Esa morosa, casi hipnótica, prolongación de la imagen sin cortes –radical antítesis del montaje de atracciones de Eisenstein– puede resultar especialmente retadora en tiempos de déficit de atención y de celebración de lo efímero, pero difícilmente seremos incapaces de percibir su grandeza. El inmodesto Tarkovski, al que podemos imaginar hablando con Dios a través del personaje de Josephson en Sacrificio, lo sacrificó todo, de hecho, a su inquebrantable voluntad de trascendencia filo-mística, y no cabe duda de que, en las siete películas que pudo llevar a cabo –otras se quedaron por el camino–lo consiguió de sobra.

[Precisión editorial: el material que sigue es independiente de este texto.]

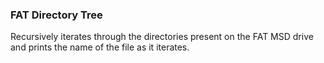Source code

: ### FAT Directory Tree

Recursively iterates through the directories present on the FAT MSD drive and
prints the name of the file as it iterates.

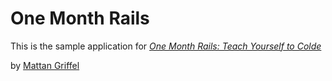 # One Month Rails

This is the sample application for 
[*One Month Rails: Teach Yourself to Colde*](http://onemonthrails.com)

by [Mattan Griffel](http://mattangriffel.com)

No parece casual, finalmente, que El espejo (1975) haya acabado ocupando un lugar central en el seno del legado tarkovskiano. No solo porque se rodó entre su tercera película, Solaris (1972), donde el astronauta se reencontraba con su amada mujer muerta, y la quinta, Stalker, en la que tres peregrinos se adentraban en una zona pre-Chernóbil para visitar una habitación que hace los sueños realidad, sino porque es la más directamente autobiográfica –incluso aparece un póster de Andrei Rublev (1966) en el piso del protagonista (proféticamente) moribundo–, y porque bien podría ser la película, así en general, que mejor refleja esa manera tan aparentemente caprichosa, pero perfectamente lógica, con la que la memoria nos trabaja el cerebro.

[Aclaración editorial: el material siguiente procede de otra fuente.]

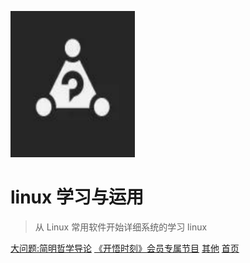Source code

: <img src="_img/logo.svg" width="199.43px" height="234.2px" ></div>

# linux 学习与运用

> 从 Linux 常用软件开始详细系统的学习 linux

[大问题:简明哲学导论](/dialectic/)
[《开悟时刻》会员专属节目](/vip/)
[其他](/other/)
<a href="https://lbb4511.top">首页</a>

Proust habría felicitado a Tarkovski por salir triunfante de los más de veinte montajes sucesivos de El espejo, tras los cuales, el color alterna armoniosamente con el blanco y negro de los episodios más oníricos y de los insertos documentales, donde pasamos del solipsismo a la memoria colectiva. Aparecen incluso imágenes de la guerra de España, porque en el reparto presidido por la hermosísima Margarita Terekhova, que encarna tanto a la madre como a la esposa, también nos sorprenden auténticos españoles. Españoles, toros y flamenco, uno de esos misterios que, en el presente libro, gracias a un texto de Carlos Muguiro, he podido resolver. Son, claro, los niños de Rusia, que se han hecho mayores. Si se atreven a aventurarse vía Filmin en el laberinto mental de aquel genio visionario, empiecen por El espejo, y no se olviden de este manual que les impedirá perderse.